Tragedia we Wrocławiu

  
Sortuj wg daty:
rosnąco malejąco
Czy to ktoś z naszych wspólnych znajomych z Wrocławia?
Cytat za dzisiejszą GW:
Mężczyzna kierujący oplem omegą po godz. 18 uderzył w mur okalający jedną z posesji na ul. Dmowskiego. Zginął na miejscu. Strażacy rozcinali samochód, żeby wydobyć z niego kierowcę. Sprawę bada prokurator. - Lekarz medycyny sądowej sprawdza, czy mężczyzna nie był pod wpływem alkoholu - mówi kom. Beata Tobiasz z biura prasowego dolnośląskiej policji. - Prawdopodobnie przyczyną tragedii była zbyt duża prędkość.
  
 
Cytat:
2006-10-27 10:17:42, zupper pisze:
kierujący oplem omegą uderzył w mur. Zginął na miejscu. przyczyną tragedii była zbyt duża prędkość.
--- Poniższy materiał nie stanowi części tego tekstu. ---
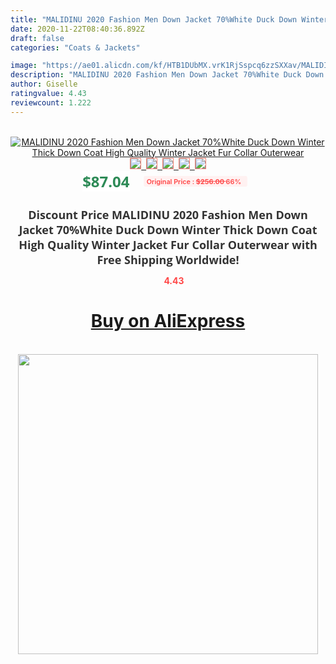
 ```yaml
---
title: "MALIDINU 2020 Fashion Men Down Jacket 70%White Duck Down Winter Thick Down Coat High Quality Winter Jacket Fur Collar Outerwear"
date: 2020-11-22T08:40:36.892Z
draft: false
categories: "Coats & Jackets"

image: "https://ae01.alicdn.com/kf/HTB1DUbMX.vrK1RjSspcq6zzSXXav/MALIDINU-2020-Fashion-Men-Down-Jacket-70-White-Duck-Down-Winter-Thick-Down-Coat-High-Quality.jpg"
description: "MALIDINU 2020 Fashion Men Down Jacket 70%White Duck Down Winter Thick Down Coat High Quality Winter Jacket Fur Collar Outerwear"
author: Giselle
ratingvalue: 4.43
reviewcount: 1.222
---
```

<br>
<div style="text-align: center;">
<a href="https://s.click.aliexpress.com/e/_AgLfXf" target="_blank" rel="nofollow noopener noreferrer"><img alt="MALIDINU 2020 Fashion Men Down Jacket 70%White Duck Down Winter Thick Down Coat High Quality Winter Jacket Fur Collar Outerwear" class="magnifier-image" src="https://ae01.alicdn.com/kf/HTB1DUbMX.vrK1RjSspcq6zzSXXav/MALIDINU-2020-Fashion-Men-Down-Jacket-70-White-Duck-Down-Winter-Thick-Down-Coat-High-Quality.jpg_640x640.jpg">
<br>
<img style="border:1px solid salmon" src="https://ae01.alicdn.com/kf/HTB1DUbMX.vrK1RjSspcq6zzSXXav/MALIDINU-2020-Fashion-Men-Down-Jacket-70-White-Duck-Down-Winter-Thick-Down-Coat-High-Quality.jpg_120x120.jpg">&nbsp;&nbsp;<img style="border:1px solid salmon" src="https://ae01.alicdn.com/kf/HTB1yWqedi6guuRjy0Fmq6y0DXXaj/MALIDINU-2020-Fashion-Men-Down-Jacket-70-White-Duck-Down-Winter-Thick-Down-Coat-High-Quality.jpg_120x120.jpg">&nbsp;&nbsp;<img style="border:1px solid salmon" src="https://ae01.alicdn.com/kf/HTB1yHATKbuWBuNjSszgq6z8jVXaj/MALIDINU-2020-Fashion-Men-Down-Jacket-70-White-Duck-Down-Winter-Thick-Down-Coat-High-Quality.jpg_120x120.jpg">&nbsp;&nbsp;<img style="border:1px solid salmon" src="https://ae01.alicdn.com/kf/HTB13dwhKkyWBuNjy0Fpq6yssXXa2/MALIDINU-2020-Fashion-Men-Down-Jacket-70-White-Duck-Down-Winter-Thick-Down-Coat-High-Quality.jpg_120x120.jpg">&nbsp;&nbsp;<img style="border:1px solid salmon" src="https://ae01.alicdn.com/kf/HTB1O8GvKaSWBuNjSsrbq6y0mVXa5/MALIDINU-2020-Fashion-Men-Down-Jacket-70-White-Duck-Down-Winter-Thick-Down-Coat-High-Quality.jpg_120x120.jpg"></a></div><br0>
<div style="text-align: center;"><span style="background-color: white; border: 0px; box-sizing: border-box; color: seagreen; display: inline-block; font-family: &quot;open sans&quot; , &quot;arial&quot; , &quot;helvetica&quot; , sans-serif , &quot;heiti&quot;; font-size: 24px; font-stretch: inherit; font-weight: 700; line-height: inherit; margin: 0px 10px 0px 0px; padding: 0px; vertical-align: middle;">$87.04 </span>
<span style="background: rgb(255 , 241 , 241); border-radius: 3px; border: 0px; box-sizing: border-box; color: #ff4747; display: inline-block; font-family: inherit; font-size: 12px; font-stretch: inherit; font-style: inherit; font-variant: inherit; font-weight: 600; line-height: inherit; margin: 0px; padding: 2px 5px; transform: scale(0.9); vertical-align: middle;">Original Price : <b style="text-decoration: line-through;">$256.00 </b> 66%&nbsp;&nbsp;</span></div>
<h1 style="color: #333333; display: inline-block; font-family: &quot;open sans&quot; , &quot;arial&quot; , &quot;helvetica&quot; , sans-serif , &quot;heiti&quot;; font-size: 18px; font-stretch: inherit; font-weight: 700; text-align: center;">Discount Price MALIDINU 2020 Fashion Men Down Jacket 70%White Duck Down Winter Thick Down Coat High Quality Winter Jacket Fur Collar Outerwear with Free Shipping Worldwide!</h1>
<div style="color: #ff4747; text-align: center;">
<img src="https://4.bp.blogspot.com/-M0ZcTcb-5uY/XleCXlxnR4I/AAAAAAAAAEc/OrjgMkXV1oMQFaCRZj5HQwOCBcu3w1FegCPcBGAYYCw/s1600/star.png" style="height: 15px;">&nbsp;<b>4.43</b></div>
<div class="button_cont" align="center"><a class="buynow_a" href="https://s.click.aliexpress.com/e/_AgLfXf" target="_blank" rel="nofollow noopener noreferrer"><H1>Buy on AliExpress</H1></a></div><br>
<div class="separator" style="clear: both; text-align: center;">
<img src="https://lh3.googleusercontent.com/-pTy5HemUv9M/XlePHvY0dAI/AAAAAAAAAE4/0nX5iRUoIWY8eMW9Dpxeirr157OZliDIgCLcBGAsYHQ/s1600/badge.gif" width="480">
</div>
"przyczyną tragedii były ciągłe usterki w jego omedze aż się biedak poddał"
  
 
Cytat:
2006-10-27 10:51:06, 7gsi pisze:
"przyczyną tragedii były ciągłe usterki w jego omedze aż się biedak poddał"


Panowie jake usterki
  
 
do burzenia murow to WOLGA sluzy! ale niektorzy o tym nie wiedza!
  
 
Mało " TU " mówię,ale to co tu wygadujecie jest conajmniej żenujące..........................Wątek w kibel.